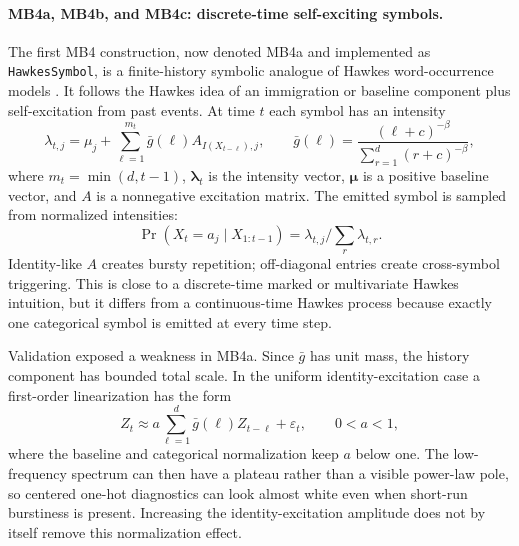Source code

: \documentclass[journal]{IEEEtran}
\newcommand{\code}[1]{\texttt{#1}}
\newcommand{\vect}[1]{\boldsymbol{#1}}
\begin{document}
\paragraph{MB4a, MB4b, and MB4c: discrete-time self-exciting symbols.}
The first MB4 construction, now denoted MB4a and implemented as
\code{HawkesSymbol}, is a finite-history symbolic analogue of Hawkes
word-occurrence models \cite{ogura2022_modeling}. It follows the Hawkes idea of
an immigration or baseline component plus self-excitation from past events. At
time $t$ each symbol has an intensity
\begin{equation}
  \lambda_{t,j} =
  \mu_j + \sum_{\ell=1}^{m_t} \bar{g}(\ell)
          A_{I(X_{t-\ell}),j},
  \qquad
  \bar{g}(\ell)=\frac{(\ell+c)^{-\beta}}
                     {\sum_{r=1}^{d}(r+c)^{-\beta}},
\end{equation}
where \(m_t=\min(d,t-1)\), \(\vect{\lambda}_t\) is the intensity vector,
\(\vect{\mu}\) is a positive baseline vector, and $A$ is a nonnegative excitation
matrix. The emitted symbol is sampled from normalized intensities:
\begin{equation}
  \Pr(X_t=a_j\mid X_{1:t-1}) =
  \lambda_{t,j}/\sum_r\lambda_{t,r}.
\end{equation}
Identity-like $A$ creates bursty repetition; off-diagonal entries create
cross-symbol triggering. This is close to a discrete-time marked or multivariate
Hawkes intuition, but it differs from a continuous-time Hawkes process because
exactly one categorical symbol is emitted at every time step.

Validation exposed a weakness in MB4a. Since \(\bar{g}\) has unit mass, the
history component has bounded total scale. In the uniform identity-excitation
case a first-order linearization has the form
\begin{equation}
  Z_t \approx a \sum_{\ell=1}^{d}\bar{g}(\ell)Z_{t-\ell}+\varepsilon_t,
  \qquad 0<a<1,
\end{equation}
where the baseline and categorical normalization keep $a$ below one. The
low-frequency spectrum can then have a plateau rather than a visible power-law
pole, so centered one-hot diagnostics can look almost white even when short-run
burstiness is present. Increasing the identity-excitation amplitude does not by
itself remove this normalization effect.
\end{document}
* * * * * * *
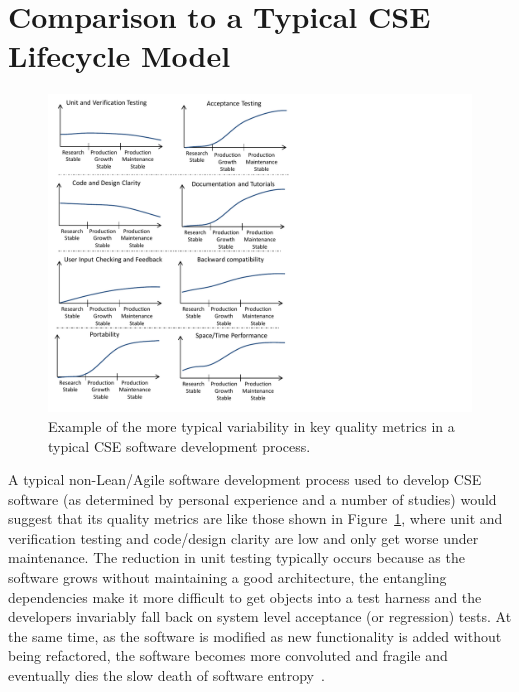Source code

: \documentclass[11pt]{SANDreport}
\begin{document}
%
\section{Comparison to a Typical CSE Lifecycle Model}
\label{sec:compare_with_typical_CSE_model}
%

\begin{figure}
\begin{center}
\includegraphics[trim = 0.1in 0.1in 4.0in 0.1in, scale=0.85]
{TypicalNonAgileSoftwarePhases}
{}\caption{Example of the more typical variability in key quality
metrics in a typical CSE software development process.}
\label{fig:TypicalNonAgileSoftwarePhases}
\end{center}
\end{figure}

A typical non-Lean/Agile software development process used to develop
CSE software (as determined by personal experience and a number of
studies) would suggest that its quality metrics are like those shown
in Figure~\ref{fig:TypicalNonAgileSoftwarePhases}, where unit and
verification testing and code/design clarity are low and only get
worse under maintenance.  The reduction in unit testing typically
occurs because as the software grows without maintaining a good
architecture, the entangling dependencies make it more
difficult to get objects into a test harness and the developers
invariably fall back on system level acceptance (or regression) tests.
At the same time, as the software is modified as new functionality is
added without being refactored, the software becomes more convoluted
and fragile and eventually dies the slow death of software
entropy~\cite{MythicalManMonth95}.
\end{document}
* * * * * * *
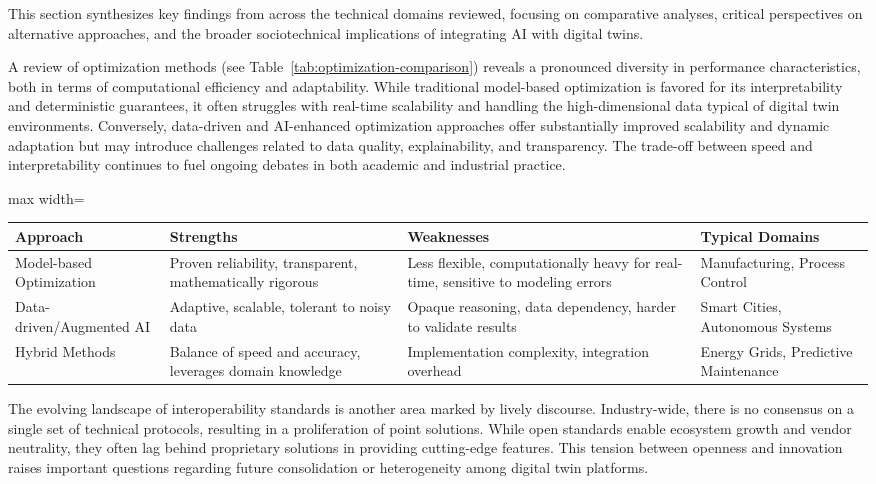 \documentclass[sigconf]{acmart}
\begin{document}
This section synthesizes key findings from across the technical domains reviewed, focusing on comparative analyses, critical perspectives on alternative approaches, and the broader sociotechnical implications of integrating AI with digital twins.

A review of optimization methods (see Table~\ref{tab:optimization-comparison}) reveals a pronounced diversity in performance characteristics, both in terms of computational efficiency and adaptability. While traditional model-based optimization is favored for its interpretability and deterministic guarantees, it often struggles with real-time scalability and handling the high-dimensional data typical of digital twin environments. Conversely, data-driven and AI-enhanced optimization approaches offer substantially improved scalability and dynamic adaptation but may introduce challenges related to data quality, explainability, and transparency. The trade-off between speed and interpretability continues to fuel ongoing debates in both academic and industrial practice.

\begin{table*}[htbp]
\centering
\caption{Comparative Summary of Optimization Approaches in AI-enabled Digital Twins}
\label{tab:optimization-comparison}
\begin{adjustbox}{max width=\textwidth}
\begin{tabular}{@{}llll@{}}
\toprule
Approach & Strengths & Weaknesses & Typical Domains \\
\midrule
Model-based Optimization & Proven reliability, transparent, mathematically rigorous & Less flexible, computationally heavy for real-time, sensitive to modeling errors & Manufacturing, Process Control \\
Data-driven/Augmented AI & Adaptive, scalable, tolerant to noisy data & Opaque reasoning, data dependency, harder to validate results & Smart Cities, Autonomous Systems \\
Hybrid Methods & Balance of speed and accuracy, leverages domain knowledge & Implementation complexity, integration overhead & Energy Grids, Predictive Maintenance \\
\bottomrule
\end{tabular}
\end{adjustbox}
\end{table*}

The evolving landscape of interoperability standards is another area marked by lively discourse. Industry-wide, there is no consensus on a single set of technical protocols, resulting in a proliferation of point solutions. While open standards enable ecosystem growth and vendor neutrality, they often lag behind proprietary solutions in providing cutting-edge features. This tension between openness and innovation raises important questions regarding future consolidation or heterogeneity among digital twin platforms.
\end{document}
* * * * * * *
* **REQUIRED ACTION**: All lines above that hold the string "cite" should be copied.

* **YOUR RESPONSE**:
word-occurrence models \cite{ogura2022_modeling}. It follows the Hawkes idea of
entropy~\cite{MythicalManMonth95}.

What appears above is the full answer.